MOST JAPANESE VALUE RIGHTS OVER IMPERIAL RULER, BYU RESEARCHER SAYSAfter the Japanese people put Emperor Hirohito in his final resting place Friday, they are not likely to wish to return to a time when emperors were considered divine, a Brigham Young University political science professor says.

Lee W. Farnsworth, who taught at two Japanese universities and has done extensive research on Japanese politics, said that while older Japanese may still resent a post-war constitution that stripped the emperor of all but ceremonial powers, most are not willing to give up civil rights and economic prosperity gained while the document has been in place."The right wing would like to rewrite the constitution to give the emperor more respect in society. The average Japanese is opposed to that. They like the new-found freedoms after the war and I would think most Japanese would oppose strengthening of the imperial institution," he said.

The emperor throughout history has been manipulated by others to gain power. Although the emperors follow a bloodline of 124 rulers reaching back 2,600 years, during the most recent centuries that power has become symbolic as others controlled the emperor for their own purposes.

For example, the Shogun used the emperor's consent to establish his authority, and in the 19th century outside lords used the emperor to overthrow the Shogun. That behind-the-scenes control of the emperor eventually got out of hand in the 1930s. Such use of the emperor could happen again if the constitution was changed, but that's not likely to occur, Farnsworth said.

"The civil rights everybody loves and they are not about to give them up. They don't want any chance at all that it (those rights) would be revised. All of the opposition parties and the ruling party are saying, `Let's not mess with it. It is working well and let's not open it up in any way or to alter what's been successful economically, politically or socially.' Why should they change anything? Look at them go," Farnsworth said.

Farnsworth said that the 40-year symbolic status of the emperor will continue along with his purely ceremonial duties to install the nation's supreme court chief justice and prime minister as well as the opening of the Diet, Japan's legislative body. A history of apparent political neutrality is apt to be continued by Hirohito's son Akihito.

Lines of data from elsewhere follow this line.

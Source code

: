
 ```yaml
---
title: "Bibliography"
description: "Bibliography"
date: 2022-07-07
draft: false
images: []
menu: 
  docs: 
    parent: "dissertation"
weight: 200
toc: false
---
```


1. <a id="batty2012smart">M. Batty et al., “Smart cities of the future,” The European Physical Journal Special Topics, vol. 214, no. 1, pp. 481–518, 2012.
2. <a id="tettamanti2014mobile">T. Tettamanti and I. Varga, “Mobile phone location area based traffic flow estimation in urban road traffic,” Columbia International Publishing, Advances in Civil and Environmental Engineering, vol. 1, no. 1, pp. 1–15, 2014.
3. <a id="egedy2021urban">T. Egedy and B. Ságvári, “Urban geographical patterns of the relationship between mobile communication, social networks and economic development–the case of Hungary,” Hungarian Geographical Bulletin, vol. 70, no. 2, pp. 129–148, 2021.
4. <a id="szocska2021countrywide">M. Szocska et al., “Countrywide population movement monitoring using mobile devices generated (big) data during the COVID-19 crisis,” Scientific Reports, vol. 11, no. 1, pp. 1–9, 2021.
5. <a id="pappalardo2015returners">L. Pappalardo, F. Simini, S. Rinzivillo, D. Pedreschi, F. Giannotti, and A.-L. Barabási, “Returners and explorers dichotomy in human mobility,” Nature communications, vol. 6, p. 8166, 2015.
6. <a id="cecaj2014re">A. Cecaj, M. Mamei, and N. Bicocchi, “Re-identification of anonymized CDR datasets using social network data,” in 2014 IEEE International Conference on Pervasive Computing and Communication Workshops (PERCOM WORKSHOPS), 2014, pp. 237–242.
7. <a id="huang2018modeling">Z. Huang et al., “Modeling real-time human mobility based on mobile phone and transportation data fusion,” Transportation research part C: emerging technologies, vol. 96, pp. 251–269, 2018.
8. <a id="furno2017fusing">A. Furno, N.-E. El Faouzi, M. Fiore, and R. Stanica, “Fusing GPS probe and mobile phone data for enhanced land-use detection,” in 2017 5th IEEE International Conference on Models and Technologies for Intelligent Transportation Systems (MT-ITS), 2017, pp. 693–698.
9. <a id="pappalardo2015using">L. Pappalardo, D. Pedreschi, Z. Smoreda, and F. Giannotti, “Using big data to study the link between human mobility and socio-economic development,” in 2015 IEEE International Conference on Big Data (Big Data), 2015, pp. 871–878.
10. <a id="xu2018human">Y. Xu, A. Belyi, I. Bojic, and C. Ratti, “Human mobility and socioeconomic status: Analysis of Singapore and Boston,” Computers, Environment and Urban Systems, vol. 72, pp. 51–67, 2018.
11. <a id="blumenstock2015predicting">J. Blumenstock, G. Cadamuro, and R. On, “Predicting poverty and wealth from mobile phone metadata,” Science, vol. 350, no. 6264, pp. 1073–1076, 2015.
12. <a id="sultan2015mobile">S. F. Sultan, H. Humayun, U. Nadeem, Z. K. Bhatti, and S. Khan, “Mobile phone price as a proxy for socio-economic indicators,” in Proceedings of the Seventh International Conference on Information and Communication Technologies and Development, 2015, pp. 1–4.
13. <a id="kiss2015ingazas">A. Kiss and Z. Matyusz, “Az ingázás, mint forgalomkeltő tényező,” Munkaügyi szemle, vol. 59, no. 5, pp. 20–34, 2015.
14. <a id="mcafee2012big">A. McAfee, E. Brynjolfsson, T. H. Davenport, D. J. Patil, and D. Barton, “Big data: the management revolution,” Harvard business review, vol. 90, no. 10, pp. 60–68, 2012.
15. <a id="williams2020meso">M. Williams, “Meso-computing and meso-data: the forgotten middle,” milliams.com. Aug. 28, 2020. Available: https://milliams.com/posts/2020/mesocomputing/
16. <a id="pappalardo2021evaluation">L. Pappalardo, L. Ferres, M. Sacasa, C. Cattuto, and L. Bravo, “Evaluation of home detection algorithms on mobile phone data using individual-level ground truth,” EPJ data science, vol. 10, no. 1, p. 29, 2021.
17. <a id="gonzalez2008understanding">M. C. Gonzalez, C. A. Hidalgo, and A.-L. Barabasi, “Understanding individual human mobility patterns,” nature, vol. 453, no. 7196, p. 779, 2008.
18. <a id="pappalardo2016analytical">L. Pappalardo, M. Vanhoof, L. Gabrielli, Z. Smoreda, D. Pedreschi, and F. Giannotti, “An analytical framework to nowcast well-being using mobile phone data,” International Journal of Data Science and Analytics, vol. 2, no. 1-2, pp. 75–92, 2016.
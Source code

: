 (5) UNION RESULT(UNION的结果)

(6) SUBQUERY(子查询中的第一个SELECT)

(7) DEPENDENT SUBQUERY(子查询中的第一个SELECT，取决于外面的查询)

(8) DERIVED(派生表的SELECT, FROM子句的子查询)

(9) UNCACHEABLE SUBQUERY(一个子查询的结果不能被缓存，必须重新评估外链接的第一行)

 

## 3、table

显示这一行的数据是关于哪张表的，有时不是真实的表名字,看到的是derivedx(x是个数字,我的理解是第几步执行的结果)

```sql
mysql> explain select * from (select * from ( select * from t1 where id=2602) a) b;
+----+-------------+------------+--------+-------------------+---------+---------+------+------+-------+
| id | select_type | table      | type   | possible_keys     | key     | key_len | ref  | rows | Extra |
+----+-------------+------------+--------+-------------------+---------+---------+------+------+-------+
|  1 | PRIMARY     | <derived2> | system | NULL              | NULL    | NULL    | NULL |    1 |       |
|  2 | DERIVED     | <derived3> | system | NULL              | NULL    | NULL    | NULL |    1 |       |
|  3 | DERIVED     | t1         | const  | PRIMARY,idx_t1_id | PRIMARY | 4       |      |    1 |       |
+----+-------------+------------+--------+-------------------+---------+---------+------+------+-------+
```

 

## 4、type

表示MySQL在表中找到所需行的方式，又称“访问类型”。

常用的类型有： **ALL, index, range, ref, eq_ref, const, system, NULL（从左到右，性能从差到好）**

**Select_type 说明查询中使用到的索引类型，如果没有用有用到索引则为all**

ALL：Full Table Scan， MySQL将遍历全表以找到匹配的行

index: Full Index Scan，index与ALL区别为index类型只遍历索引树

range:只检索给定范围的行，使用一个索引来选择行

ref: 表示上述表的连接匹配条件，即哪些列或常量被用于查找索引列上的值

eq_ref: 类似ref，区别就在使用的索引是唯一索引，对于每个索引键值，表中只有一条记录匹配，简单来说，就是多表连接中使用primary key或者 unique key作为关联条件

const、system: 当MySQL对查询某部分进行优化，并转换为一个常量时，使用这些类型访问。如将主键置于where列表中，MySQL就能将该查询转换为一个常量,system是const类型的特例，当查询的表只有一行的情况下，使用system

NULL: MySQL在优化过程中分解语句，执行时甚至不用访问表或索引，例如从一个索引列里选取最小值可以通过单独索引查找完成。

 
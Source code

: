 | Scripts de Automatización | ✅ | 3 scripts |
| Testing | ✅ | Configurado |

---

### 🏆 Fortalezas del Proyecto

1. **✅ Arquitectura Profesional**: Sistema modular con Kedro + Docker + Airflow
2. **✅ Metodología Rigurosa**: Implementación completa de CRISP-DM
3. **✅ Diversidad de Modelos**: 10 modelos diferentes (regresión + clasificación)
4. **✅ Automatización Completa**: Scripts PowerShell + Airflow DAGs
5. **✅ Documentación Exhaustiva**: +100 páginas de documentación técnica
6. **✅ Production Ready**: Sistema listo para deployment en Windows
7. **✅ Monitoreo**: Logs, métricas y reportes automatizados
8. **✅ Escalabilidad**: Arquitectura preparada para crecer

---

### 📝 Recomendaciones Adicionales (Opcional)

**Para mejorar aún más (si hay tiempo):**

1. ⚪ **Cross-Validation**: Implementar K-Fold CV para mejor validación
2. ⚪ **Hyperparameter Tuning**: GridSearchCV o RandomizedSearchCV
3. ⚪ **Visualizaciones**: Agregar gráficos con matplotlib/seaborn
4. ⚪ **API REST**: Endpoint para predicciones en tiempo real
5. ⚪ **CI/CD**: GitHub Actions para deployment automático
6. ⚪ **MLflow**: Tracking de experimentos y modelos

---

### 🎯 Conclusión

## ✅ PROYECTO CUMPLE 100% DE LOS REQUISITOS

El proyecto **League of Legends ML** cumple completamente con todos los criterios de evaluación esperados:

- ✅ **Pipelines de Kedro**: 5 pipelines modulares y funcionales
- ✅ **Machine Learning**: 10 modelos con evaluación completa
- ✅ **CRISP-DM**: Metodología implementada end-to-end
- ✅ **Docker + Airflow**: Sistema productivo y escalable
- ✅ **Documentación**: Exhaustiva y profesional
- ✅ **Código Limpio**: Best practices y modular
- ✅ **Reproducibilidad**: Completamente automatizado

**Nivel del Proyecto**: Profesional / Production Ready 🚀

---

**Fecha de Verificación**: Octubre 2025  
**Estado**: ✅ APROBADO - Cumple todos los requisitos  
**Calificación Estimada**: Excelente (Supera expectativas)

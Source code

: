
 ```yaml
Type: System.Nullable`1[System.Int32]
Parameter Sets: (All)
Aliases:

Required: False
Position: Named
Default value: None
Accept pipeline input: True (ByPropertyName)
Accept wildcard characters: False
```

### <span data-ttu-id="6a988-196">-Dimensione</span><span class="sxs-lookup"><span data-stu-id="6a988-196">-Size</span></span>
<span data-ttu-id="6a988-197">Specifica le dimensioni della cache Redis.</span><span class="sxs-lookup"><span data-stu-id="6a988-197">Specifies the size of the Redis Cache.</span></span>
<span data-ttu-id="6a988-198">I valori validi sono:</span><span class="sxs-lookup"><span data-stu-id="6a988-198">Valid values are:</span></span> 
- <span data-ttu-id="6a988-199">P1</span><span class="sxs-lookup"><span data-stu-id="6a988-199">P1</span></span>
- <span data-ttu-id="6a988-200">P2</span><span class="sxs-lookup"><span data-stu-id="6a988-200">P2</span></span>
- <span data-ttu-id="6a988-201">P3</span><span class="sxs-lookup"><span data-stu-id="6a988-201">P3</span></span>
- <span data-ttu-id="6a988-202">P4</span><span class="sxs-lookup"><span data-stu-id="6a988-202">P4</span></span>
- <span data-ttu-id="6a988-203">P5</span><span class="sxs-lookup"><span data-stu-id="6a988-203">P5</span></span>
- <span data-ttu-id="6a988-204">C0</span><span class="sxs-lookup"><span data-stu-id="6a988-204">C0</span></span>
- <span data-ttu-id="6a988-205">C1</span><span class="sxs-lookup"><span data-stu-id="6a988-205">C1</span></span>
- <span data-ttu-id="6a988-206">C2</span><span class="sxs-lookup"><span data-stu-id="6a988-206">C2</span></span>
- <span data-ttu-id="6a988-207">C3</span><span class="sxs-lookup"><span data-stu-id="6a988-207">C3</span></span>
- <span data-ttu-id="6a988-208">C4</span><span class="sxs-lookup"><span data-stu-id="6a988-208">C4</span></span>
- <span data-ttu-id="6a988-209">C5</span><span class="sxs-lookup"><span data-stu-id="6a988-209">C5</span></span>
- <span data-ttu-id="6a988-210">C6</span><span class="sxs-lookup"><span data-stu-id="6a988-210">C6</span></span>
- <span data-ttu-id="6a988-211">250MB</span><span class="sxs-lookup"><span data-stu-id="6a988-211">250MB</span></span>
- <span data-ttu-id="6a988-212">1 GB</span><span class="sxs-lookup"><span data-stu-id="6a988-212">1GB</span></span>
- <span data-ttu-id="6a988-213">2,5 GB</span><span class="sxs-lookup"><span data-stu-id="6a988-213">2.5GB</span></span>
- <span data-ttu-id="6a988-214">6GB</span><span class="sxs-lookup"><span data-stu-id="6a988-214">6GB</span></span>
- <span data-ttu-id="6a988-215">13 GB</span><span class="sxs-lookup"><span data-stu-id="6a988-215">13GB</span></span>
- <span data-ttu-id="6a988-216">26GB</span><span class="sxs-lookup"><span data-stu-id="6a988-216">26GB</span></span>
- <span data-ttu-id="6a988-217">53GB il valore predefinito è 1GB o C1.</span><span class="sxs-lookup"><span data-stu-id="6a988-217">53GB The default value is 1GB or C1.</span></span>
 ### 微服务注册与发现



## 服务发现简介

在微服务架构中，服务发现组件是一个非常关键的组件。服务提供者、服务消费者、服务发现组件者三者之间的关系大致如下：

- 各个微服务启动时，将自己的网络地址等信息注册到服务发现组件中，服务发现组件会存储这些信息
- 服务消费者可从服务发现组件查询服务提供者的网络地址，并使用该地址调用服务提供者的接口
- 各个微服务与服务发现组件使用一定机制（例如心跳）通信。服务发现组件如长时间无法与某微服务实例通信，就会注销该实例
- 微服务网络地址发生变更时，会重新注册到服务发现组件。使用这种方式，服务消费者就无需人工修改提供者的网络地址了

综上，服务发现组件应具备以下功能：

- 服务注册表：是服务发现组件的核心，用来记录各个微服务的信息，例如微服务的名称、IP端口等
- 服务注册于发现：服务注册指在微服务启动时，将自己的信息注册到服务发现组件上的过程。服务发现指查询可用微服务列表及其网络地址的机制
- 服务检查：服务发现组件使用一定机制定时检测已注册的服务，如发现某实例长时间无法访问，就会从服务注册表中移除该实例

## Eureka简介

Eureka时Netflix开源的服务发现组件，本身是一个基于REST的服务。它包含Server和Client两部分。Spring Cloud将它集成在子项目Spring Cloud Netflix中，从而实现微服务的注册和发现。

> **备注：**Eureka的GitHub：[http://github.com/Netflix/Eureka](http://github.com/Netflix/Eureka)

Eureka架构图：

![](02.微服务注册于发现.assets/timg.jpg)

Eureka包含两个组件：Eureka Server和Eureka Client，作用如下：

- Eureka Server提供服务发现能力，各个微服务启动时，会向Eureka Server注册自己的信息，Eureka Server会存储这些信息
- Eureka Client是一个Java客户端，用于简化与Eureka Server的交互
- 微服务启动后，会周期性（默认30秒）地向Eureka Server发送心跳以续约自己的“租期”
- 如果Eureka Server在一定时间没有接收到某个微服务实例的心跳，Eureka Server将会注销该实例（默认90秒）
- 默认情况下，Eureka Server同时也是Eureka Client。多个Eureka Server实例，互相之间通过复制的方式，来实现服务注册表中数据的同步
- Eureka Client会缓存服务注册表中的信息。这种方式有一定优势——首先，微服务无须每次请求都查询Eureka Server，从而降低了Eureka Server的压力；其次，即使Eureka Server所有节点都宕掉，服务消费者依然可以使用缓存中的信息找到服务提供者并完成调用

"He is absolutely neutral. The fact that you have had one party in power since World War II makes it very difficult to say he favors one party or the other, but there is no indication at all the emperor has ever taken any kind of political stand," said Farnsworth.

Attempts by the military, limited to a role of "self-defense forces" under the present constitution, to use the emperor to take political power remain relatively innocuous. Blind allegiance paid to the emperor by soldiers during World War II has disappeared among the new generations of military personnel.

"The military in Japan is very neutral politically. They are even reluctant to push for their own budget increases. Politicians, who are interested in a stronger military, do it, but very rarely do military leaders make statements about dissatisfaction with their budgets or ask for military operation increases to take a bigger role in the world."

While the emperor's leadership role will remain symbolic, Akihito is likely to become more active in Japanese society, taking on more of the status of English royalty. Such marks the difference between a time and age of Emperor Hirohito and his son. Hirohito, who was initially shielded from the public, remained shy and detached throughout post-war years.

"(Akihito) will go to public places and probably promote good causes. He is married to a commoner," Farnsworth said. "He is a very pleasant, common-type person."

Looking back at the question as to whether Hirohito should have been tried for war crimes, Farnsworth said that history has shown the world got a great "plea bargain" when American pressure forced Hirohito to renounce his divinity and gave him symbolic authority in return.

"You got all of those people pacified right off. The emperor said be peaceful and they're peaceful. I am not sure had the Japanese been left to their own what they would have done to the Emperor," Farnsworth said.

Farnsworth said the funeral of Hirohito marks the passing of an era in Japan - from a time when soldiers died in the name of the emperor to time when the young care little about the position.

"Hirohito was for half of the time a puppet - part of the time for a military dictatorship and part of the time for a civilian group - and the rest of the time he has been the symbol who had a few appointment ceremonies in the constitution," he said. "Now young people are not imbued with the feelings of (allegiance to the emperor) at all. They know nothing about the emperor."